Peccato che in Qatar siano morti migliaia e migliaia di lavoratori, per costruire in pochi anni gli stadi necessari per ospitare il mondiale di calcio. Lavoratori sfruttati, schiavizzati, costretti a lavorare in condizioni disumane. “Naturalmente io non sono Qatari, arabo, migrante, gay, disabile“, ha ribadito Infantino, figlio di italiani emigrati. “Ma so che cosa voglia dire essere discriminato, so che cosa vuole dire essere straniero in un Paese straniero. Da bambino mi bullizzavano perché avevo i capelli rossi, perché ero italiano e non parlavo bene il tedesco. Ma tu accetti la sfida, provi a farti degli amici, nuovi contatti, non rispondi all’insulto con l’insulto. Oggo sono orgoglioso della Fifa, di questo marchio sulla giacca, di questo Mondiale, che sarà un bellissimo evento, il più bello che ci sia mai stato“.

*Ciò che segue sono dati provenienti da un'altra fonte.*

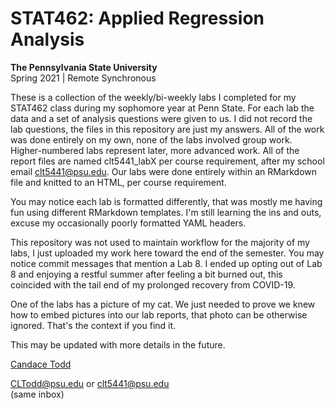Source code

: # STAT462: Applied Regression Analysis
**The Pennsylvania State University**  
Spring 2021 | Remote Synchronous  
  
These is a collection of the weekly/bi-weekly labs I completed for my STAT462 class during my sophomore year at Penn State. For each lab the data and a set of analysis questions were given to us. I did not record the lab questions, the files in this repository are just my answers. All of the work was done entirely on my own, none of the labs involved group work. Higher-numbered labs represent later, more advanced work. All of the report files are named clt5441_labX per course requirement, after my school email <clt5441@psu.edu>. Our labs were done entirely within an RMarkdown file and knitted to an HTML, per course requirement. 

You may notice each lab is formatted differently, that was mostly me having fun using different RMarkdown templates. I'm still learning the ins and outs, excuse my occasionally poorly formatted YAML headers.  

<!--  Lab 8 involved picking your own data and conducting whatever type of analysis you wanted. I chose to analyze the effect of different demographic features on the average SAT scores of New York City high schools. I found the data I used with the [NYC Open Data search engine](https://opendata.cityofnewyork.us/). Details to come. Edit: The end of the semester was more hectic than I thought and I ended up opting out of lab 8 and enjoying a restful summer after a year of burnout.
 -->
 
This repository was not used to maintain workflow for the majority of my labs, I just uploaded my work here toward the end of the semester. You may notice commit messages that mention a Lab 8. I ended up opting out of Lab 8 and enjoying a restful summer after feeling a bit burned out, this coincided with the tail end of my prolonged recovery from COVID-19.<!--I did use this for work flow for Lab 8.  -->
  
One of the labs has a picture of my cat. We just needed to prove we knew how to embed pictures into our lab reports, that photo can be otherwise ignored. That's the context if you find it. 
  
This may be updated with more details in the future.  


[Candace Todd](https://www.linkedin.com/in/candace-todd/)  
  
<CLTodd@psu.edu> or <clt5441@psu.edu>  
(same inbox)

Infantino ha provato a ‘difendere’ l’organizzazione qatariota, anche sul fronte lavoratori immigrati sfruttati. “Se facciamo due passi indietro, il Qatar offre possibilità a centinaia di migliaia di immigrati e lo fa in maniera legale. Noi in Europa chiudiamo le frontiere, creiamo stranieri illegali: Per cercare di venire in Europa sono morte 26 mila persone. L’Europa dovrebbe fare come il Qatar, creare condizioni legali per i lavoratori stranieri. Certo, le riforme hanno bisogno di tempo, di anni e anni. Ma chi è qui in Qatar, da lavoratore straniero, lo è in maniera legale e ha tutta l’assistenza, anche sanitaria. In Qatar ognuno è benvenuto di qualunque religione, di qualunque orientamento sessuale sia. Il Mondiale è una straordinaria occasioni di avvicinare il mondo occidentale al mondo arabo. Abbiamo una storia diversa, veniamo da culture diverse, ma facciamo parte dello stesso mondo“.

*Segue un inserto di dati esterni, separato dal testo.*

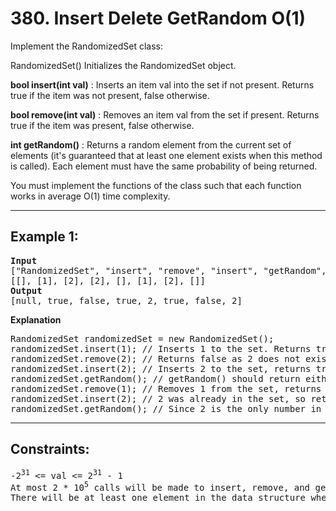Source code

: # 380. Insert Delete GetRandom O(1)

Implement the RandomizedSet class:

RandomizedSet() Initializes the RandomizedSet object.

<b>bool insert(int val)</b> : Inserts an item val into the set if not present. Returns true if the item was not present, false otherwise.

<b>bool remove(int val)</b> : Removes an item val from the set if present. Returns true if the item was present, false otherwise.

<b>int getRandom()</b> : Returns a random element from the current set of elements (it's guaranteed that at least one element exists when this method is called). Each element must have the same probability of being returned.

You must implement the functions of the class such that each function works in average O(1) time complexity.

---

## Example 1:
<pre>
<b>Input</b>
["RandomizedSet", "insert", "remove", "insert", "getRandom", "remove", "insert", "getRandom"]
[[], [1], [2], [2], [], [1], [2], []]
<b>Output</b>
[null, true, false, true, 2, true, false, 2]
</pre>

<b>Explanation</b>
<pre>
RandomizedSet randomizedSet = new RandomizedSet();
randomizedSet.insert(1); // Inserts 1 to the set. Returns true as 1 was inserted successfully.
randomizedSet.remove(2); // Returns false as 2 does not exist in the set.
randomizedSet.insert(2); // Inserts 2 to the set, returns true. Set now contains [1,2].
randomizedSet.getRandom(); // getRandom() should return either 1 or 2 randomly.
randomizedSet.remove(1); // Removes 1 from the set, returns true. Set now contains [2].
randomizedSet.insert(2); // 2 was already in the set, so return false.
randomizedSet.getRandom(); // Since 2 is the only number in the set, getRandom() will always return 2.
</pre>

---
## Constraints:
<pre>
-2<sup>31</sup> <= val <= 2<sup>31</sup> - 1
At most 2 * 10<sup>5</sup> calls will be made to insert, remove, and getRandom.
There will be at least one element in the data structure when getRandom is called.
</pre>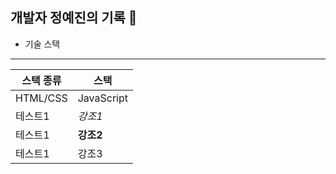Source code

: ## 개발자 정예진의 기록 📖

* 기술 스택
---

|<span >스택 종류</sapn>|스택|
|---|---|
|HTML/CSS|JavaScript|
|테스트1|*강조1*|
|테스트1|**강조2**|
|테스트1|<span style="backgroundColor:red">강조3</span>|
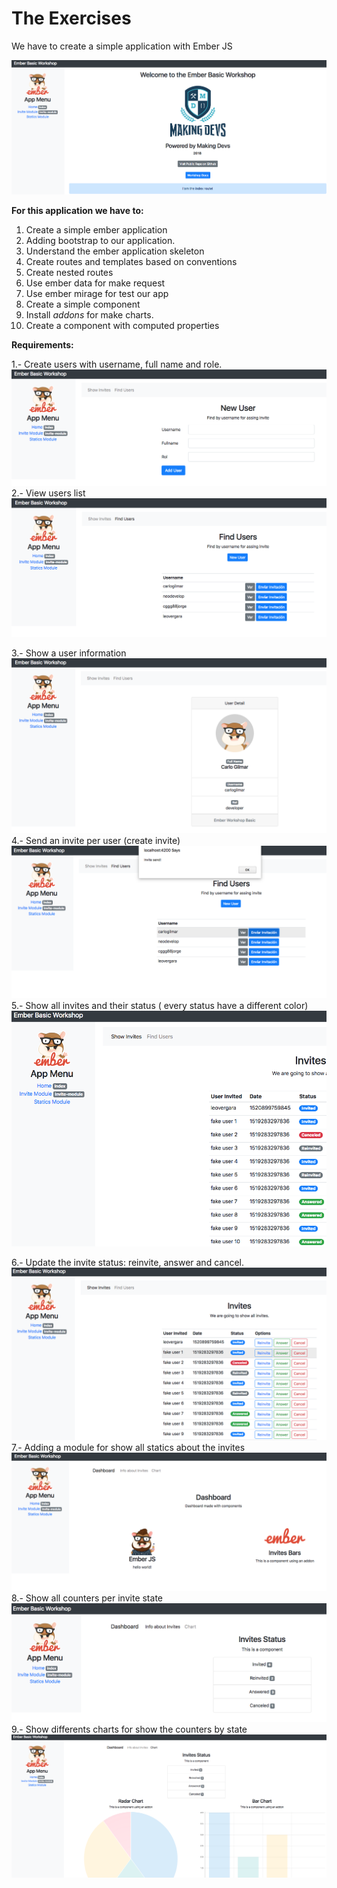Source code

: # The Exercises

We have to create a simple application with Ember JS

![](/assets/app1.png)

**For this application we have to:**

1. Create a simple ember application
2. Adding bootstrap to our application. 
3. Understand the ember application skeleton
4. Create routes and templates based on conventions
5. Create nested routes 
6. Use ember data for make request 
7. Use ember mirage for test our app
8. Create a simple component
9. Install _addons_ for make charts. 
10. Create a component with computed properties

**Requirements:**

1.- Create users with username, full name and role.![](/assets/app2.png)2.- View users list![](/assets/app3.png)

3.- Show a user information![](/assets/app4.png)4.- Send an invite per user \(create invite\)![](/assets/app6.png)5.- Show all invites and their status \( every status have a different color\) ![](/assets/app7.png)

6.- Update the invite status: reinvite, answer and cancel.![](/assets/app8.png)7.- Adding a module for show all statics about the invites![](/assets/app9.png)8.- Show all counters per invite state![](/assets/app10.png)9.- Show differents charts for show the counters by state![](/assets/app11.png)

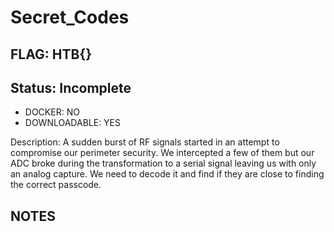 # Secret_Codes

## FLAG: HTB{}

## Status: Incomplete

+ DOCKER: NO
+ DOWNLOADABLE: YES

Description: A sudden burst of RF signals started in an attempt to compromise our perimeter security. We intercepted a few of them but our ADC broke during the transformation to a serial signal leaving us with only an analog capture. We need to decode it and find if they are close to finding the correct passcode.

## NOTES
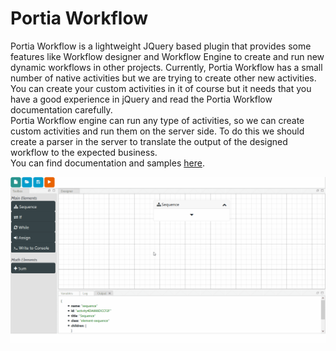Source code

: Portia Workflow
================
   
Portia Workflow is a lightweight JQuery based plugin that provides some features like Workflow designer and Workflow Engine to create and run new dynamic workflows in other projects. Currently, Portia Workflow has a small number of native activities but we are trying to create other new activities. You can create your custom activities in it of course but it needs that you have a good experience in jQuery and read the Portia Workflow documentation carefully.  
Portia Workflow engine can run any type of activities, so we can create custom activities and run them on the server side. To do this we should create a parser in the server to translate the output of the designed workflow to the expected business.  
You can find documentation and samples [here](https://aminesmaeily.github.io/portia.workflow/).  

![Alt Text](https://raw.githubusercontent.com/AminEsmaeily/portia.workflow/master/docs/files/gif001.gif)
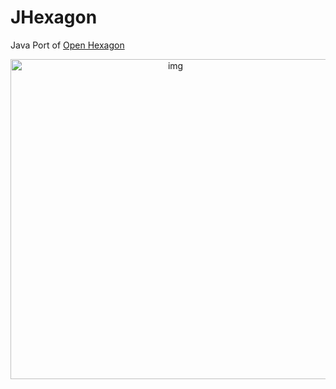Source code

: JHexagon
=======

Java Port of [Open Hexagon](https://github.com/SuperV1234/SSVOpenHexagon)


<center><img src="http://git.starchasers.ovh/Wieku/Hexagons/raw/master/resources/assets/hexlogobig.png" alt="img" style="width: 512px;"/></center>
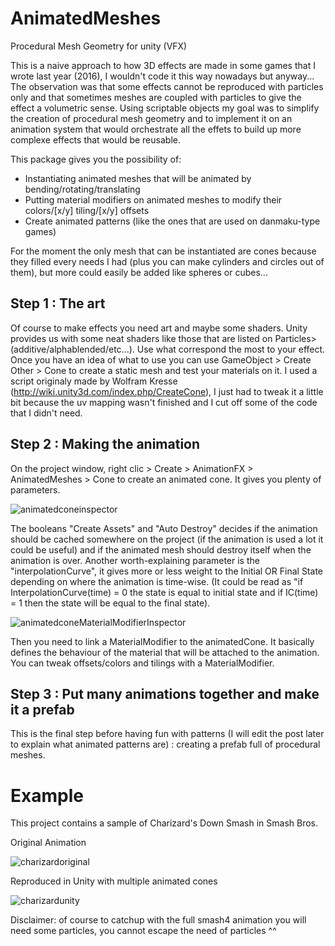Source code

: # AnimatedMeshes
Procedural Mesh Geometry for unity (VFX)

This is a naive approach to how 3D effects are made in some games that I wrote last year (2016), I wouldn't code it this way nowadays but anyway... The observation was that some effects cannot be reproduced with particles only and that sometimes meshes are coupled with particles to give the effect a volumetric sense. Using scriptable objects my goal was to simplify the creation of procedural mesh geometry and to implement it on an animation system that would orchestrate all the effets to build up more complexe effects that would be reusable.

This package gives you the possibility of:
- Instantiating animated meshes that will be animated by bending/rotating/translating
- Putting material modifiers on animated meshes to modify their colors/[x/y] tiling/[x/y] offsets
- Create animated patterns (like the ones that are used on danmaku-type games)

For the moment the only mesh that can be instantiated are cones because they filled every needs I had (plus you can make cylinders and circles out of them), but more could easily be added like spheres or cubes... 

## Step 1 : The art
Of course to make effects you need art and maybe some shaders. 
Unity provides us with some neat shaders like those that are listed on Particles>(additive/alphablended/etc...). Use what correspond the most to your effect. 
Once you have an idea of what to use you can use GameObject > Create Other > Cone to create a static mesh and test your materials on it. I used a script originaly made by Wolfram Kresse (http://wiki.unity3d.com/index.php/CreateCone), I just had to tweak it a little bit because the uv mapping wasn't finished and I cut off some of the code that I didn't need. 

## Step 2 : Making the animation
On the project window, right clic > Create > AnimationFX > AnimatedMeshes > Cone to create an animated cone. It gives you plenty of parameters. 

![animatedconeinspector](https://user-images.githubusercontent.com/2204781/28326150-3f861090-6be0-11e7-80b2-fa76ba42561f.png)

The booleans "Create Assets" and "Auto Destroy" decides if the animation should be cached somewhere on the project (if the animation is used a lot it could be useful) and if the animated mesh should destroy itself when the animation is over. 
Another worth-explaining parameter is the "interpolationCurve", it gives more or less weight to the Initial OR Final State depending on where the animation is time-wise. (It could be read as "if InterpolationCurve(time) = 0 the state is equal to initial state and if IC(time) = 1 then the state will be equal to the final state).

![animatedconeMaterialModifierInspector](https://user-images.githubusercontent.com/2204781/28326405-fb5e7924-6be0-11e7-8f4c-3cf89838986e.png)

Then you need to link a MaterialModifier to the animatedCone. It basically defines the behaviour of the material that will be attached to the animation. You can tweak offsets/colors and tilings with a MaterialModifier. 


## Step 3 : Put many animations together and make it a prefab
This is the final step before having fun with patterns (I will edit the post later to explain what animated patterns are) : creating a prefab full of procedural meshes.

# Example

This project contains a sample of Charizard's Down Smash in Smash Bros.

Original Animation

![charizardoriginal](https://user-images.githubusercontent.com/2204781/28324466-bfbc5328-6bdb-11e7-880d-2f9b9bde91e9.gif)

Reproduced in Unity with multiple animated cones

![charizardunity](https://user-images.githubusercontent.com/2204781/28324456-bab3ce4c-6bdb-11e7-87f4-f3cbd4aec7f2.gif)

Disclaimer: of course to catchup with the full smash4 animation you will need some particles, you cannot escape the need of particles ^^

A detta di Infantino, la comunità LGBTQI+ sarà “accolta senza discriminazioni, nonostante le leggi che criminalizzano i rapporti sessuali tra persone dello stesso sesso. Per quello che noi europei abbiamo fatto negli ultimi 3.000 anni dovremmo scusarci per i prossimi 3.000 anni, prima di dare lezioni morali agli altri. Queste lezioni morali sono solo ipocrisia“.

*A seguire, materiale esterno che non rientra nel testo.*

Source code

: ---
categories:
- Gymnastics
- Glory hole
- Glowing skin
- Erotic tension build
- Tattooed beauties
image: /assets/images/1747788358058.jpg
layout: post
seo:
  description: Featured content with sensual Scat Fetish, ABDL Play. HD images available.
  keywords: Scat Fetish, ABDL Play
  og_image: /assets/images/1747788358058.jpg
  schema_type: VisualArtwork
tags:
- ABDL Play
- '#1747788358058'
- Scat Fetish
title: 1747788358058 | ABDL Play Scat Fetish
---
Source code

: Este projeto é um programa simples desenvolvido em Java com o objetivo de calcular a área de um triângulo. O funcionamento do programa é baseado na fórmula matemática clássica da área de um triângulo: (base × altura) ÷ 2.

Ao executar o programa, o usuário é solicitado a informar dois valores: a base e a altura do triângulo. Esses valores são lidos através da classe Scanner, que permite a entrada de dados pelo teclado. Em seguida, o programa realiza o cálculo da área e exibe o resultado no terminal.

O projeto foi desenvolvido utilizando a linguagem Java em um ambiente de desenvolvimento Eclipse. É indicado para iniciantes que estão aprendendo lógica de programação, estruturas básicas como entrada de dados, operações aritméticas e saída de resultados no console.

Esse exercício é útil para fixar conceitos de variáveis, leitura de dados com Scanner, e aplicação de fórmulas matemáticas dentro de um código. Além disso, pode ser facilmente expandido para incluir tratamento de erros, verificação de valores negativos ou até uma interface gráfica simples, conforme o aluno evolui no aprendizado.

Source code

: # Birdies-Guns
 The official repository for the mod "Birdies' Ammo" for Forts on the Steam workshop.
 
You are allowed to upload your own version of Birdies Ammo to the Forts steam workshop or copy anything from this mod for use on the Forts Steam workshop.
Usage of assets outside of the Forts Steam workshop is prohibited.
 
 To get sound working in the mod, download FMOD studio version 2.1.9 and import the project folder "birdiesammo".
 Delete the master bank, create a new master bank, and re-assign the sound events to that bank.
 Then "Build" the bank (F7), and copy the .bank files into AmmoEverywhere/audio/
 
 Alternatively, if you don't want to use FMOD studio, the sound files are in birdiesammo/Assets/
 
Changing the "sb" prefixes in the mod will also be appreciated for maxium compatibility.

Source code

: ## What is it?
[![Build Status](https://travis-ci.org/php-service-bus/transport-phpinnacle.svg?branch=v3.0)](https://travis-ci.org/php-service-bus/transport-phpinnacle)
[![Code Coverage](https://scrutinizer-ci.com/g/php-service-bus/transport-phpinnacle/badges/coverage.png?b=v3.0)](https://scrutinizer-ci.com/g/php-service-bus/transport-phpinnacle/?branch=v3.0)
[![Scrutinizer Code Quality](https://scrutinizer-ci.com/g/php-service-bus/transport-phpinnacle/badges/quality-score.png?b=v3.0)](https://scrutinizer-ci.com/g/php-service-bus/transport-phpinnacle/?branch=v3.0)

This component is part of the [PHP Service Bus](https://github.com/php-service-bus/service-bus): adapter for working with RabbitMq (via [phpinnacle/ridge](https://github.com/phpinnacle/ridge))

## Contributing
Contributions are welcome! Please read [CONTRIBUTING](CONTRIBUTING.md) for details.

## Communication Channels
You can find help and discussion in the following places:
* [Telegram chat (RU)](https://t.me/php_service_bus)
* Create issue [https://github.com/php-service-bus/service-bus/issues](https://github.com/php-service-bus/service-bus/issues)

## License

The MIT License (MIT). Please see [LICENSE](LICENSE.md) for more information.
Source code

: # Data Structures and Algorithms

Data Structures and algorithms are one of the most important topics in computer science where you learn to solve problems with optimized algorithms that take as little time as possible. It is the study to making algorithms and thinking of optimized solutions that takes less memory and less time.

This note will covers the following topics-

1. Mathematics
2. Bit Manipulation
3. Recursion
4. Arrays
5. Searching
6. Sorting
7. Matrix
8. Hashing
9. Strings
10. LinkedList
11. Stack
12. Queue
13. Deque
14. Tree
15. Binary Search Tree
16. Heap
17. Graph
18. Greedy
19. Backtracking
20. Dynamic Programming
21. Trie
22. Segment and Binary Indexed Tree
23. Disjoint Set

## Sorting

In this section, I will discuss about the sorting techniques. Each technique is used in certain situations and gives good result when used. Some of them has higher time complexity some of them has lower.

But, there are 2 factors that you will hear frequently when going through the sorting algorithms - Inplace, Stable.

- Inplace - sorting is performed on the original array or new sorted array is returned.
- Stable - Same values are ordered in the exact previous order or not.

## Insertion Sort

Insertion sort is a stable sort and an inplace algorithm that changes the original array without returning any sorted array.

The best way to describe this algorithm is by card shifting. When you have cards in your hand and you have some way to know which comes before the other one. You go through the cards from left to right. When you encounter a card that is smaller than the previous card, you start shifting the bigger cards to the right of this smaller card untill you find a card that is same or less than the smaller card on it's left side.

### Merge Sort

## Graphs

Peccato che nel Qatar di oggi, e non in quello di 3000 anni fa, le persone omosessuali siano considerate malate, criminali, con pene che arrivano fino alla pena di morte. Nessuna morale da parte di nessuno, ma con quale senso del pudore si può difendere l’indifendibile? Basterebbe chiedere scusa per aver assegnato la più ricca e seguita competizione sportiva al mondo dopo le Olimpiadi ad un Paese orgogliosamente omotransfobico, dichiaratamente discriminatorio nei confronti delle donne. È dal 2010, anno della folle assegnazione (a scapito di USA, Australia, Giappone e Corea del Sud), che si grida allo scandalo. 12 anni dopo, nulla è cambiato.